さて、「世界人権宣言」が発せられて以来、既に60年を経ています。そこには、(第1条)「すべての人間は、生れながらにして自由であり、かつ、尊厳と権利とについて平等である。人間は、理性と良心とを授けられており、互いに同胞の精神をもって行動しなければならない」とありますが、つまりは、『人の理性と良心』に委ねているだけなのです。さらに、(第2条)の2「さらに、個人の属する国又は地域が独立国、信託統治地域、非自治地域、又は他の何らかの主権制限の下にあるとを問わず、その国又は地域の政治上、管轄上又は国際上の地位に基づくいかなる差別もしてはならない」とも宣言しているにも拘らず、今も世界中で続いている人権侵害の実態を思えば、結局は『人間の理性と良心』に依存しているだけなのだと気付かされると思います。

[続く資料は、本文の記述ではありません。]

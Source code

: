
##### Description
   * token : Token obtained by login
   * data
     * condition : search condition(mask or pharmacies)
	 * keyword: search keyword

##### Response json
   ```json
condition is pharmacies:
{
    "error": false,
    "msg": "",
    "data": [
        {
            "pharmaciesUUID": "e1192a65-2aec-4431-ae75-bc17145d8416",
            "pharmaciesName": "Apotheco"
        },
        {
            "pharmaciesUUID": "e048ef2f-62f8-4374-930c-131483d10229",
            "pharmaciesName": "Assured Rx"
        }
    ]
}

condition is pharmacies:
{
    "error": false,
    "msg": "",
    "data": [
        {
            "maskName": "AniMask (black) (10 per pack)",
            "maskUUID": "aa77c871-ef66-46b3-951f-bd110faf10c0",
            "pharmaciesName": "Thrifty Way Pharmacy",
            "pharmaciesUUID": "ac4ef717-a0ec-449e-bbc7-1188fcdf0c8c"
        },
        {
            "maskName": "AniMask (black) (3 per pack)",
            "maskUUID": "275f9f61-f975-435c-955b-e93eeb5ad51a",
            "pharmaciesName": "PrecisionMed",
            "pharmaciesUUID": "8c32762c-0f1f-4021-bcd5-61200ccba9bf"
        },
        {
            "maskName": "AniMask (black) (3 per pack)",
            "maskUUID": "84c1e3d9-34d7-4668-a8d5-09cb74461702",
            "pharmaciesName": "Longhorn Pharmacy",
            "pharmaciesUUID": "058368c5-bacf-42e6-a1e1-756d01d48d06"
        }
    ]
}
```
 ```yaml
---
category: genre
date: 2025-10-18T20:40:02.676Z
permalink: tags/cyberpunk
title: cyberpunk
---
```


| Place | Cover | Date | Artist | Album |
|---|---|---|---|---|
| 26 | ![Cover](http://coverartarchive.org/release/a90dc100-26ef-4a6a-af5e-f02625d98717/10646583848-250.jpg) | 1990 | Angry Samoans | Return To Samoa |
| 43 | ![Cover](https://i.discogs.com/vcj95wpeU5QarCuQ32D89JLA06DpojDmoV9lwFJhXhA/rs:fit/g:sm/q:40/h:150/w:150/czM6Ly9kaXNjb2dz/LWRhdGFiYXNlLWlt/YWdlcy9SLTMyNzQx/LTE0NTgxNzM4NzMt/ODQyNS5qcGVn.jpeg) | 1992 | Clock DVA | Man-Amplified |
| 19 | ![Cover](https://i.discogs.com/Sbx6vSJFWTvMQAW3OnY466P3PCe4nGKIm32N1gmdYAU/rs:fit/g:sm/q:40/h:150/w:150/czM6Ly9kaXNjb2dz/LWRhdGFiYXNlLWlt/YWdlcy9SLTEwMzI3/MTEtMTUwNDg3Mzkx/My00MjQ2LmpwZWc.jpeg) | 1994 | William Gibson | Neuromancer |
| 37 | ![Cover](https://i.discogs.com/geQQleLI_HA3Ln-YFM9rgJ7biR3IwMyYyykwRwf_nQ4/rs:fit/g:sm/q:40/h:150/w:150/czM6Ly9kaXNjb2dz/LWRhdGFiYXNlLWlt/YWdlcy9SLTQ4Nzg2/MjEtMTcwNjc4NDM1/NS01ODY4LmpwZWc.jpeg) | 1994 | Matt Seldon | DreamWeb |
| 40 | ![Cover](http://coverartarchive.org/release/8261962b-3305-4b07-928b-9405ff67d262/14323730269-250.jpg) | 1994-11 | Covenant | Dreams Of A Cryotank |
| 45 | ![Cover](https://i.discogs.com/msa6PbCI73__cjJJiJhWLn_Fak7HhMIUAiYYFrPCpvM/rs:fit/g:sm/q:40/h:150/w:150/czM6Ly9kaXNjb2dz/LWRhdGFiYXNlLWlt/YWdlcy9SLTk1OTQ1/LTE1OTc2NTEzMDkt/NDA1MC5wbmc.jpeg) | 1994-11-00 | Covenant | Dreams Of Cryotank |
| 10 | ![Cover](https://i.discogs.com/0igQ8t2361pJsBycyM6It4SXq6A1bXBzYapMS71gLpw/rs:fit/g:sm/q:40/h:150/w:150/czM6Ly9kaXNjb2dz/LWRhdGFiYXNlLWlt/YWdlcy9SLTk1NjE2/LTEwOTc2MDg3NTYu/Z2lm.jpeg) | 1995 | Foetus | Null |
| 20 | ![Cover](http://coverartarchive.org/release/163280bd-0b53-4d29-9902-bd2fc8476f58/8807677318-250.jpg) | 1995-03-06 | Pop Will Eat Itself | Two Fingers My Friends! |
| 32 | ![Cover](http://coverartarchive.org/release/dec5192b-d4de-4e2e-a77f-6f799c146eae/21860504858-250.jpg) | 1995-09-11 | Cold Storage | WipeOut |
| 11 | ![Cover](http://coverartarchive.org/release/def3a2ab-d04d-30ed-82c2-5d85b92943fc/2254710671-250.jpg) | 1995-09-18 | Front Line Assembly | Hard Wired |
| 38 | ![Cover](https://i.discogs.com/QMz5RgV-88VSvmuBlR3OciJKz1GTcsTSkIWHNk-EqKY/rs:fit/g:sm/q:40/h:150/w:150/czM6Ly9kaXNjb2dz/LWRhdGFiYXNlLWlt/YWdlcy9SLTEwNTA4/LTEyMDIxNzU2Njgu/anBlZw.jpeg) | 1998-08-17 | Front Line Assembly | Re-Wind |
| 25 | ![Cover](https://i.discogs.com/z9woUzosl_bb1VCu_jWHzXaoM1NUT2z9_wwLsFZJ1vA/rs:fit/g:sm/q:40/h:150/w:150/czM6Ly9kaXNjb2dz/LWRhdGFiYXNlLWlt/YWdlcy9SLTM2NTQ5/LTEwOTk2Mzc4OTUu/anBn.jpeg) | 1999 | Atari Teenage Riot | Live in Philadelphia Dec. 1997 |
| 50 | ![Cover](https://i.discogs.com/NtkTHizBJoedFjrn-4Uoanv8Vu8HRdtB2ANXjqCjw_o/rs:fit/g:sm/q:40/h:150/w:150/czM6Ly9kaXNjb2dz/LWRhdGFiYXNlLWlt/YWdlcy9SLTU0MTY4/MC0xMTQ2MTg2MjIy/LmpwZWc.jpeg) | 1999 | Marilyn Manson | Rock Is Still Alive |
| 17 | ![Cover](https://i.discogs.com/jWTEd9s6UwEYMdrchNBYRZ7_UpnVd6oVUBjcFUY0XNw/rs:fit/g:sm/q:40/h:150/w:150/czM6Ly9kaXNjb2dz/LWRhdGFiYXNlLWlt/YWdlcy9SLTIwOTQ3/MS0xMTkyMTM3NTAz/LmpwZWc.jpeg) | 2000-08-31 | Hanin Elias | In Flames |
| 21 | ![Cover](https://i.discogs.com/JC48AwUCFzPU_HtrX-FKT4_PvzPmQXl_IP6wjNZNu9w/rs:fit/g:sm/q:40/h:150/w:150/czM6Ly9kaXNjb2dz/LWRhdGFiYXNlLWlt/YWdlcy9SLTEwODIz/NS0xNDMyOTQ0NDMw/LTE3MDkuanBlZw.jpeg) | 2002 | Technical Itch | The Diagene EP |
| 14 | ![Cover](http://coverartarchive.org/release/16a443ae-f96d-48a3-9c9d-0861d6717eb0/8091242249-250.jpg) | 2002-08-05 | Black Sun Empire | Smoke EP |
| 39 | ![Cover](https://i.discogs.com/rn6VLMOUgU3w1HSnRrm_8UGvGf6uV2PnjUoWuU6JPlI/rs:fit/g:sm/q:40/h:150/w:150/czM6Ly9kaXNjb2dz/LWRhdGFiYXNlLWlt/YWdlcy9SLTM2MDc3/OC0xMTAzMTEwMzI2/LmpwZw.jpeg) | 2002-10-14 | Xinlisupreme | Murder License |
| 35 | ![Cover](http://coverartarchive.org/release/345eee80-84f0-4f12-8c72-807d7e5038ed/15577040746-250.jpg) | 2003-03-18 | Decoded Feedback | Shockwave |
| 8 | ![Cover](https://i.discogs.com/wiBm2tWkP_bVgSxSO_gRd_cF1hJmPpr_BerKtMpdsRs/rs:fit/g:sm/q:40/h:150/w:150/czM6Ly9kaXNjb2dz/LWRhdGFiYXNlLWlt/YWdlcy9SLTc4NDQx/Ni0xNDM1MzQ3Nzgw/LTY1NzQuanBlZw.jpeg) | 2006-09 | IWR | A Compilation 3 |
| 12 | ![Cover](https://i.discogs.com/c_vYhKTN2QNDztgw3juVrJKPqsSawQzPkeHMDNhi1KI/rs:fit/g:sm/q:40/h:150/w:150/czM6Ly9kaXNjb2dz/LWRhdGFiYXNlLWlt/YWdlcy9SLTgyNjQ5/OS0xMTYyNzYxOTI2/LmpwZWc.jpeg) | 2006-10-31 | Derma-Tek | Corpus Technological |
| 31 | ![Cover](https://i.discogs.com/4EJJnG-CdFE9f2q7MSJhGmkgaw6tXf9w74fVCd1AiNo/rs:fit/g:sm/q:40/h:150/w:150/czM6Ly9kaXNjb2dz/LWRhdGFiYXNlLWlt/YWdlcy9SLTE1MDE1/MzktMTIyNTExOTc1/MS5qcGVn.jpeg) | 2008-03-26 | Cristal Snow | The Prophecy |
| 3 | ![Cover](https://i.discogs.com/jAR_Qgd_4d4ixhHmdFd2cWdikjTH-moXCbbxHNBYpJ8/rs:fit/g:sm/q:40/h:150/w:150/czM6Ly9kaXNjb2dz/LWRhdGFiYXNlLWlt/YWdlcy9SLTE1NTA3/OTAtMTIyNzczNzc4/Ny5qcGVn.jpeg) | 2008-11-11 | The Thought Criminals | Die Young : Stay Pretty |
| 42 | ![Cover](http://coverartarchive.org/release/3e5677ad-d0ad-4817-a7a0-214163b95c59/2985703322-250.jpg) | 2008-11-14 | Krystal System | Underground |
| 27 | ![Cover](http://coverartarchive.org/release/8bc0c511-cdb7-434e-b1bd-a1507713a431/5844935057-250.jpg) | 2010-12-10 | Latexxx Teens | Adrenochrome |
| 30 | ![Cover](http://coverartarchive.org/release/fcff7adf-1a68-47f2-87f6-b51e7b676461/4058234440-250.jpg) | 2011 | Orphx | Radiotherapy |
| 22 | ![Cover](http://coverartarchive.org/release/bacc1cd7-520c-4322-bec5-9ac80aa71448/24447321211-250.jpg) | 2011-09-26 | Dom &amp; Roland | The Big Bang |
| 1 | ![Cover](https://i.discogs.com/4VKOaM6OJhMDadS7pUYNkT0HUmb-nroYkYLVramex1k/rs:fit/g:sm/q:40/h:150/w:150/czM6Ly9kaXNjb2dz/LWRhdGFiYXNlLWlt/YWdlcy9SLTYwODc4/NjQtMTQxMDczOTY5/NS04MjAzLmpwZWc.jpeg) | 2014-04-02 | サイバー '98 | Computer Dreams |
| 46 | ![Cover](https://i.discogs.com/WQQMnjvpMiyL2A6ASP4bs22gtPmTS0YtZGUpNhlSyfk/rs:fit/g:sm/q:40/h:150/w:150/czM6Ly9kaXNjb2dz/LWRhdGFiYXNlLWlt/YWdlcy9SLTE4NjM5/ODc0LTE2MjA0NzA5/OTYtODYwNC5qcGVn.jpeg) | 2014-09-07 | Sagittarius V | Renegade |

冒頭で述べた、私が気になったきっかけとは、まもなく全校で行う「人権学習」で「人種差別に抗した先人の生き方に学ぶ」を一学年のテーマに選定したからです。そこでは、ナチス・ドイツのユダヤ人迫害をはじめとした西欧世界に蔓延っていた過酷な人種差別に抗し、「人道主義」に基づいて行動した日本の先人達の精神を学ぶことができるからです。そして、そこには文官(杉原千畝)に限らず、旧日本帝国軍人たち、樋口季一郎少将や安江仙弘大佐、等々がいたことを伝えなければなりません。彼らの心の奥底には、日本人の「人道主義」が脈々と受け継がれていたことを。世界中がユダヤ人迫害を見て見ぬふりをし、あるいは黒人やアジア人を奴隷として酷使していた時代に、国際社会で敢然と「人種差別廃止」を唱えたのは日本のみであったことを。そしてまた、樋口季一郎少将は、偉大なユダヤ人の名を顕彰するゴールデンブックに、部下の安江大佐とともに「偉大なる人道主義者、ゼネラル樋口」と名を刻まれていることも。そして、「八紘一宇」(世界は一つ屋根の下の家族)という言葉を、まるで軍国主義そのもののように揶揄する人が多いのですが、戦前の日本にはその本来の精神を有した人々が数多く存在し、そして、確かにそれを実行したということを私達は後世に伝えなければいけないと思うのです。しかし、それを行うどころか、日本(人)を貶める日本人が驚くほど多いのはどうしてなのでしょうか。